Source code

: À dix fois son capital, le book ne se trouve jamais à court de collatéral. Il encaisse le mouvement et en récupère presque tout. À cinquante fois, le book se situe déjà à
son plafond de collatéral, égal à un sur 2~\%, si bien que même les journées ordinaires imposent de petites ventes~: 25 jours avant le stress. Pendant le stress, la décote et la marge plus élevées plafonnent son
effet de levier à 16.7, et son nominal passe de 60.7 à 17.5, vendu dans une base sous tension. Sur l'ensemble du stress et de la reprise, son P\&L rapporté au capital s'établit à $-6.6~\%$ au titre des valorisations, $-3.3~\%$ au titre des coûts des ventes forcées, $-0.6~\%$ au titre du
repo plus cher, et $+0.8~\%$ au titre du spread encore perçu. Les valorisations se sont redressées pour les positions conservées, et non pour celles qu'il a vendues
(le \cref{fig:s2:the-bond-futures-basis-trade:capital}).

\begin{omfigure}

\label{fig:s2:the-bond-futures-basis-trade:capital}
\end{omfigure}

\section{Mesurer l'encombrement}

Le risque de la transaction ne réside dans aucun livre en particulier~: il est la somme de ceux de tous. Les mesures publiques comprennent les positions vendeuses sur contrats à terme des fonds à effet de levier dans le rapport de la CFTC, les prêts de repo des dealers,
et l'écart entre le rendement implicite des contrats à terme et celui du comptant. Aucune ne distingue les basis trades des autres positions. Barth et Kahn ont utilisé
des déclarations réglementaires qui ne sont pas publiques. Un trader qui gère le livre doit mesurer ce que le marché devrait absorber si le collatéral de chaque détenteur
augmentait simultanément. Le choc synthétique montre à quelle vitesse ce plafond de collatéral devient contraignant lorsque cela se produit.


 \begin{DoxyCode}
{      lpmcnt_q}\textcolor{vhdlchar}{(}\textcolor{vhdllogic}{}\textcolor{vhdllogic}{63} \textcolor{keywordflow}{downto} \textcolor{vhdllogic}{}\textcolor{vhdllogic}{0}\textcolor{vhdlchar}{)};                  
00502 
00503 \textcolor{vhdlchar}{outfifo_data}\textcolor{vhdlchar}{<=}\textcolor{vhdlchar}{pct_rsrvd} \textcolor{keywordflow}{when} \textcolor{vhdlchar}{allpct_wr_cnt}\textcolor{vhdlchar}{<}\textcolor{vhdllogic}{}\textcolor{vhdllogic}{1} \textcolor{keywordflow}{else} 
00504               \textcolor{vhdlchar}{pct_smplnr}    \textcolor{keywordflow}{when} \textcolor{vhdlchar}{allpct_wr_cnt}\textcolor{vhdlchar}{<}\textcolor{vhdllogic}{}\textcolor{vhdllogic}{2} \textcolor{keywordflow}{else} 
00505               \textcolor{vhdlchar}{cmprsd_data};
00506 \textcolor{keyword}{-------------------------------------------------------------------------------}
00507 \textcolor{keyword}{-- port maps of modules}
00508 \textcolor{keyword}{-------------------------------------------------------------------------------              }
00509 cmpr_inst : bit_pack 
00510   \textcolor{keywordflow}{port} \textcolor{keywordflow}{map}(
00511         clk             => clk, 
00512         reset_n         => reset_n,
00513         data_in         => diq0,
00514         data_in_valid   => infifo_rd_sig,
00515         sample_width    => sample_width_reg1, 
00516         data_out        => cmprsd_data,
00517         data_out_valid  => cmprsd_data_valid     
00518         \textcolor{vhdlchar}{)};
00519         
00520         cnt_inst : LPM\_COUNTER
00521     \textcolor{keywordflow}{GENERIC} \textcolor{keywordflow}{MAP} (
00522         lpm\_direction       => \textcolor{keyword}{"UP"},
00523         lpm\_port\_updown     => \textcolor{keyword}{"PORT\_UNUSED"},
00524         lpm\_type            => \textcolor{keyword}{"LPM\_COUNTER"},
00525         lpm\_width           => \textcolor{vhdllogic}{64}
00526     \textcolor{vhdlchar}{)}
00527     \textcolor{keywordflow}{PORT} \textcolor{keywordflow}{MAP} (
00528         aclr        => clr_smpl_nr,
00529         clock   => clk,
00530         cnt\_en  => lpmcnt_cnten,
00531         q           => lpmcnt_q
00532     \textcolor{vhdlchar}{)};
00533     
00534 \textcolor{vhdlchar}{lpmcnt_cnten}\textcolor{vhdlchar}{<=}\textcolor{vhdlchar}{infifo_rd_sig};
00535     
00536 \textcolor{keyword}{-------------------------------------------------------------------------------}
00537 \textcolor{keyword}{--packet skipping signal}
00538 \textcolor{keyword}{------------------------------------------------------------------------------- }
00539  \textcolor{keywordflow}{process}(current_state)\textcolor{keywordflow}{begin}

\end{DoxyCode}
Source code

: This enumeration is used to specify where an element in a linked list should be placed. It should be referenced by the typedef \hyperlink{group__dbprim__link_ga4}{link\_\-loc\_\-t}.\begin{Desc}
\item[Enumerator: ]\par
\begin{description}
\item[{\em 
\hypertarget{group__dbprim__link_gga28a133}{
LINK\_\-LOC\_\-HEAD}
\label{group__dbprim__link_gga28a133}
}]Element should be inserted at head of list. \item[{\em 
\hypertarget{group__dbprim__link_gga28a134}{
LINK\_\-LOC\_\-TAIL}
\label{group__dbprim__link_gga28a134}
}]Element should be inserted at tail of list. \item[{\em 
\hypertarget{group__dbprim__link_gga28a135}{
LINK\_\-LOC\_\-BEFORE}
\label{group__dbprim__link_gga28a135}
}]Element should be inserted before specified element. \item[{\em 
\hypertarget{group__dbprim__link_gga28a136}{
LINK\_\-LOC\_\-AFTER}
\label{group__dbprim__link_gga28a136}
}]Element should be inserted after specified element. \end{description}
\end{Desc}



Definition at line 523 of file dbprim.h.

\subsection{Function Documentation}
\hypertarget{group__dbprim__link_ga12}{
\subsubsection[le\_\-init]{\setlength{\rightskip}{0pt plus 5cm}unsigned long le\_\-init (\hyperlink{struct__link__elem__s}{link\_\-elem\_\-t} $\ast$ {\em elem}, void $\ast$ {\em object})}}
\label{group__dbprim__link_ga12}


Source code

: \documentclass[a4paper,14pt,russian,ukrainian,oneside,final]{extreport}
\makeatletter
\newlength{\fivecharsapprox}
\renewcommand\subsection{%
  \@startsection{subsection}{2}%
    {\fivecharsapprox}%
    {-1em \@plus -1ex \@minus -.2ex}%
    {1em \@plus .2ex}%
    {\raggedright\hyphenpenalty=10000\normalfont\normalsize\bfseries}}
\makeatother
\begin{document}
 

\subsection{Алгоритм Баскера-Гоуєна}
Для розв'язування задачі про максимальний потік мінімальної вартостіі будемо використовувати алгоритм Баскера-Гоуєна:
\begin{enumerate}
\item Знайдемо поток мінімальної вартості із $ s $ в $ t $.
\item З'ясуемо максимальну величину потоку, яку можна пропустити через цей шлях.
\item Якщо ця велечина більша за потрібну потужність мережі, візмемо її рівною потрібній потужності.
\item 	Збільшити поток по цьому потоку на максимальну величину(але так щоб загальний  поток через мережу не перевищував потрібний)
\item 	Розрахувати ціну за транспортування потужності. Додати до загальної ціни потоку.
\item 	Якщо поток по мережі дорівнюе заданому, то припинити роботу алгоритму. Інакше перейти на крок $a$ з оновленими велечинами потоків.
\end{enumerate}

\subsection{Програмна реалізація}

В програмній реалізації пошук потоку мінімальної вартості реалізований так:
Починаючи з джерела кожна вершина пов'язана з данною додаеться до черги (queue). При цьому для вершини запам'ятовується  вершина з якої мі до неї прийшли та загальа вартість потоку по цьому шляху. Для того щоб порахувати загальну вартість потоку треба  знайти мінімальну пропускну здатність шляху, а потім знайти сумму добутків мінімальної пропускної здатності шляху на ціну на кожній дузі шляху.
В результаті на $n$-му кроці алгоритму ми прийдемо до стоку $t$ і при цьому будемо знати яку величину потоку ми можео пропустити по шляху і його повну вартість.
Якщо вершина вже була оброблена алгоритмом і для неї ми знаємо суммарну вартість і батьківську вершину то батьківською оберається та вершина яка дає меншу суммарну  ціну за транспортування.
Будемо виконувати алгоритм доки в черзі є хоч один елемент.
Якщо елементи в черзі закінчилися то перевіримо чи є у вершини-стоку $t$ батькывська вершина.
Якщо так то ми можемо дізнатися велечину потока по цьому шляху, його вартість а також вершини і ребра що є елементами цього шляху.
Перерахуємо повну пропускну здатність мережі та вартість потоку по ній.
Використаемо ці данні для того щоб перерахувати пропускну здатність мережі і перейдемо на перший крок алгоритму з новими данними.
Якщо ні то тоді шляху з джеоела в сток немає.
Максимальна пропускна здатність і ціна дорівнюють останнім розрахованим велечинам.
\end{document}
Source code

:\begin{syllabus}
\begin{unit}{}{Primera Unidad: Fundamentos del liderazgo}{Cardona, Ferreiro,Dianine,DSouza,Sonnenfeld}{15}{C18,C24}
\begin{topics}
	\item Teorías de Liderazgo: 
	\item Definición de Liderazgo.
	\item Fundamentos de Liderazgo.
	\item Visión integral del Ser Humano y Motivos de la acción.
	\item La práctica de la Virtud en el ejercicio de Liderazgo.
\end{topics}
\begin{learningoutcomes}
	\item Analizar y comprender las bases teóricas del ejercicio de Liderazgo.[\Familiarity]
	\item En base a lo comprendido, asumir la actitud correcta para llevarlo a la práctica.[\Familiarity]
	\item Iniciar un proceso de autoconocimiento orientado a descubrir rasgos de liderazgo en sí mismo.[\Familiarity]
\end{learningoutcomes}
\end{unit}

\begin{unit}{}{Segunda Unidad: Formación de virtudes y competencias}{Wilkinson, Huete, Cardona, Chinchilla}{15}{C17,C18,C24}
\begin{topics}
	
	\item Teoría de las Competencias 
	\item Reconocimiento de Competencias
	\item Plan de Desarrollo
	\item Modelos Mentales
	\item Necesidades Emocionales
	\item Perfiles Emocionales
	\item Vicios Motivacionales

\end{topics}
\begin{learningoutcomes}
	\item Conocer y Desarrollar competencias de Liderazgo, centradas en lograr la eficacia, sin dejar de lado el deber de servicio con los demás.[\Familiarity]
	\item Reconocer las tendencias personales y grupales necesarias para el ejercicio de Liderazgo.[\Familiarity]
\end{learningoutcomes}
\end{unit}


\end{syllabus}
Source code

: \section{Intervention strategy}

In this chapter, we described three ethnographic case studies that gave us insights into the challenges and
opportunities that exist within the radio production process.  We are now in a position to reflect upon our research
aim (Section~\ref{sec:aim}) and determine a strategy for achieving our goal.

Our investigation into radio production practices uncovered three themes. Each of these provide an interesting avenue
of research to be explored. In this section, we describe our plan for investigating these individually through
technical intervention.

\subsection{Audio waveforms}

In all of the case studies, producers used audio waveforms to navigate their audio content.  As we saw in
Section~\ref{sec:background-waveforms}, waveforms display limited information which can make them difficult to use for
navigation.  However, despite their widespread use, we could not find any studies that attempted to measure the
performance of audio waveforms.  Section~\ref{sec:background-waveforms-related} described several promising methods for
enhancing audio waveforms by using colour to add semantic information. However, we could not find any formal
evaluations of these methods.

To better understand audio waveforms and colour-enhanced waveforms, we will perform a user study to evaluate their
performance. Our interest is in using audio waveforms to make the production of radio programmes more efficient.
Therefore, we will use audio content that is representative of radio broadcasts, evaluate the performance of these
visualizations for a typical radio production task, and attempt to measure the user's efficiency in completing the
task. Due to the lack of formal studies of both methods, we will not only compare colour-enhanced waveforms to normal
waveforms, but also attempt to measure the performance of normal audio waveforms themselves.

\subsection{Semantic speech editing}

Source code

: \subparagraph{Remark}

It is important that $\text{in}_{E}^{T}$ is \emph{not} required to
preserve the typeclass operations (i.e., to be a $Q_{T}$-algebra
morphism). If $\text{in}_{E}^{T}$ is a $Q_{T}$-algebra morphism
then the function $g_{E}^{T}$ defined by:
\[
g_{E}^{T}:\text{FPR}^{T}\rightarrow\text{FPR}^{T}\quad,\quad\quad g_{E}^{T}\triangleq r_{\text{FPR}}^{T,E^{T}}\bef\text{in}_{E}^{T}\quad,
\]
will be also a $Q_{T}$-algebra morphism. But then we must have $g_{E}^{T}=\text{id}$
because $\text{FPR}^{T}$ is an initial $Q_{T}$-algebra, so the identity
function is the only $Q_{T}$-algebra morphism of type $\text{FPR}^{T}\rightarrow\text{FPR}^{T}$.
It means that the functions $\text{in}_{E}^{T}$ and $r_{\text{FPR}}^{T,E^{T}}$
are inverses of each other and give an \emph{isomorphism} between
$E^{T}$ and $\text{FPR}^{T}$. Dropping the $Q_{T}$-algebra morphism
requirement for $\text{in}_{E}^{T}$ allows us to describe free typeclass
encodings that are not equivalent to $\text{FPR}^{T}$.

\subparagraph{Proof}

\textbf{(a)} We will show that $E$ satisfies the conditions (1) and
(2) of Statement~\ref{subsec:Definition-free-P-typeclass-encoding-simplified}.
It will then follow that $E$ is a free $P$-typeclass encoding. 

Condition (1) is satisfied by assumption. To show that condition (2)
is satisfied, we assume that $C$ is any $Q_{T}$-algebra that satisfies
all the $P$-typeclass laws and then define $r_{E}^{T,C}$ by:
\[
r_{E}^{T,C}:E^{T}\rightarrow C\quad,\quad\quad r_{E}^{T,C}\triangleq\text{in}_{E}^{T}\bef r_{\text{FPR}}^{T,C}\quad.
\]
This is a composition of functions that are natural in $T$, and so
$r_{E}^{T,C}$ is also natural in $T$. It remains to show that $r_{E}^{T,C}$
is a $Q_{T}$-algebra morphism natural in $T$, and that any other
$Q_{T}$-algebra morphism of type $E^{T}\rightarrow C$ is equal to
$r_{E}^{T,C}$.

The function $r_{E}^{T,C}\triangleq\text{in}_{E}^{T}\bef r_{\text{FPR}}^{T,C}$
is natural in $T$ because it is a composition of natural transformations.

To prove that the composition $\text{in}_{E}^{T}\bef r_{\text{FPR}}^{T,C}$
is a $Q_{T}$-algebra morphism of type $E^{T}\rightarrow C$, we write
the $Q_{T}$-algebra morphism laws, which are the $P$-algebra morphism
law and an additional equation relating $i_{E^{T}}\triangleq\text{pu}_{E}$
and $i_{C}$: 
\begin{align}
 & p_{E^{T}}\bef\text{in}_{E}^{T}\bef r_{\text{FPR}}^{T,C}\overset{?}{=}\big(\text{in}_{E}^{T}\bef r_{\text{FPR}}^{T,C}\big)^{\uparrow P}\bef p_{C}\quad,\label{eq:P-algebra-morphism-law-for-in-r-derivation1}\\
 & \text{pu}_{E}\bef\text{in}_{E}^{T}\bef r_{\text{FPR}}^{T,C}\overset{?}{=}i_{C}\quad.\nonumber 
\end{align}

*Your goal*. Your output is to be the lines of the listing, exact and complete, starting at the first and ending with the line that contains "effet de levier à".

*Exercise result*.
Source code

: À dix fois son capital, le book ne se trouve jamais à court de collatéral. Il encaisse le mouvement et en récupère presque tout. À cinquante fois, le book se situe déjà à
son plafond de collatéral, égal à un sur 2~\%, si bien que même les journées ordinaires imposent de petites ventes~: 25 jours avant le stress. Pendant le stress, la décote et la marge plus élevées plafonnent son
effet de levier à 16.7, et son nominal passe de 60.7 à 17.5, vendu dans une base sous tension. Sur l'ensemble du stress et de la reprise, son P\&L rapporté au capital s'établit à $-6.6~\%$ au titre des valorisations, $-3.3~\%$ au titre des coûts des ventes forcées, $-0.6~\%$ au titre du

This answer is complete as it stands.